I’m not seeing how this would be done, but is it possible to have a facet that uses an interval to give the stats on every X number of occurrences? As an example, if net was a sequence of numbers ordered by date like:
1,2,3,4,5,6,7
and I set the interval to 2, I would like to get back a histogram like:
count: 2
value: 3,
count: 2,
value: 7,
count: 2,
value: 11,
...
Elasticsearch doesn’t support such operation out of the box. It’s possible to write such facet, but it’s not very practical since it would require writing quite complex custom facet processor and optionally controlling the way records are split into shards (so called routing).
In elasticsearch, any operation that relies on global order of elements is somewhat problematic from the architectural perspective.

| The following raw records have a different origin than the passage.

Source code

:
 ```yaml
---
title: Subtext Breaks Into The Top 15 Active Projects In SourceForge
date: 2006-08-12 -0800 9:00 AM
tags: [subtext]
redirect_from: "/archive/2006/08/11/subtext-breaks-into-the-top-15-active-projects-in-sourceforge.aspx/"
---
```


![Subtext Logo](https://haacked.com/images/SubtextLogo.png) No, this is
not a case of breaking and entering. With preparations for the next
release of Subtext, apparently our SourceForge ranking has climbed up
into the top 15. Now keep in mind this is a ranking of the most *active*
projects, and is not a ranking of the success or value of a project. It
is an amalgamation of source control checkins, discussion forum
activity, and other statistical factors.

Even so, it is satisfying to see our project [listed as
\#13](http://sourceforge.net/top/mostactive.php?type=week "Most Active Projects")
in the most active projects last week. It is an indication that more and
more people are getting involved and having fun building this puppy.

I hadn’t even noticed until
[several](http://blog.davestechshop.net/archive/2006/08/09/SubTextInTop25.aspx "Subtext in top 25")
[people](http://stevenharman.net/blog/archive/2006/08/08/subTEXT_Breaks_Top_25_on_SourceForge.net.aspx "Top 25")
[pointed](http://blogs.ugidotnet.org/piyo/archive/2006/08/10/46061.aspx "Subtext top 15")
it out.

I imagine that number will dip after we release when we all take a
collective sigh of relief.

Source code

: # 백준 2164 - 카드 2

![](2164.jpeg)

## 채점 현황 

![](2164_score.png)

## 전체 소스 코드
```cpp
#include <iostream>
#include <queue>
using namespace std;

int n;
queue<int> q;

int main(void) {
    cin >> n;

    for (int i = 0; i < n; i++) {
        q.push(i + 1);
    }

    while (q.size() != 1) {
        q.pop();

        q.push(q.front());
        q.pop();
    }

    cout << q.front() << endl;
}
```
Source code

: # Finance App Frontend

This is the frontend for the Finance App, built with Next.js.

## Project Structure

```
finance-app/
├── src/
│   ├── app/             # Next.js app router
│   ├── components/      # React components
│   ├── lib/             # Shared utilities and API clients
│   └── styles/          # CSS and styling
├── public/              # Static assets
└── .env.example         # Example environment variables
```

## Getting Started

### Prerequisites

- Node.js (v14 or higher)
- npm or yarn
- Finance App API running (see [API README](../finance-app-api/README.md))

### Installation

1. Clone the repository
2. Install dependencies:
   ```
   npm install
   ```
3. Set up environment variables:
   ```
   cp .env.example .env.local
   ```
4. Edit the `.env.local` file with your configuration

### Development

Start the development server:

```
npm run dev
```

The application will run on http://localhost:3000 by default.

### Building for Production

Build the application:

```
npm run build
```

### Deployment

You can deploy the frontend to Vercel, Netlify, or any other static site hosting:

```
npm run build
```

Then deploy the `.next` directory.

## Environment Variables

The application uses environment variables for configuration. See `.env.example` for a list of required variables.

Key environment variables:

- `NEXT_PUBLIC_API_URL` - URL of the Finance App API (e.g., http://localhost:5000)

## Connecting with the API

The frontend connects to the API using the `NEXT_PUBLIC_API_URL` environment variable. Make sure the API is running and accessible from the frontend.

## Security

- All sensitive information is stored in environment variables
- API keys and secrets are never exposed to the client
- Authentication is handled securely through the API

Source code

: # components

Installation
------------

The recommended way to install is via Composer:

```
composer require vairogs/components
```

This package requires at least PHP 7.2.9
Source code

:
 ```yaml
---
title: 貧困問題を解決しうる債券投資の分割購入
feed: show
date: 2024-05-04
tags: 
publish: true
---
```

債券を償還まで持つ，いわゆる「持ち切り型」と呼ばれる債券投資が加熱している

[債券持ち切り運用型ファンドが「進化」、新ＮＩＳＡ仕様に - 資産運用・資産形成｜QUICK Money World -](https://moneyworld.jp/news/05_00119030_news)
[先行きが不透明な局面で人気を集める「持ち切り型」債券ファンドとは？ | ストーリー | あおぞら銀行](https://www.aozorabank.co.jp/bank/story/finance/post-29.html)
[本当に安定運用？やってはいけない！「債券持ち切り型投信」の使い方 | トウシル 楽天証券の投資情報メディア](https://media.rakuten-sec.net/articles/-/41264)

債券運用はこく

Elasticsearch splits records into shards, and most operations including searching and facet calculation occur on shards and then results of these shard-level operations are collected and merged into a global result. This is basically map/reduce architecture, and it is the key for horizontal scalability of elasticsearch. Optimal implementation of your facet would require changing routing in such a way that records are split into shards based on their order rather than hash code of id. Alternatively, it can be done by limiting shard-level phase to just extraction of the field values and performing the actual calculation of the facet in the merge phase. The latter approach seems to be more practical but at the same time it is not much different from simply extracting field values for all records and doing calculations on the client side, which is exactly what I would suggest doing here. Just extract all values using desired sort order and calculate all stats on the client. If the number of records in your index is large, you can use Scroll API to retrieve all records using multiple requests.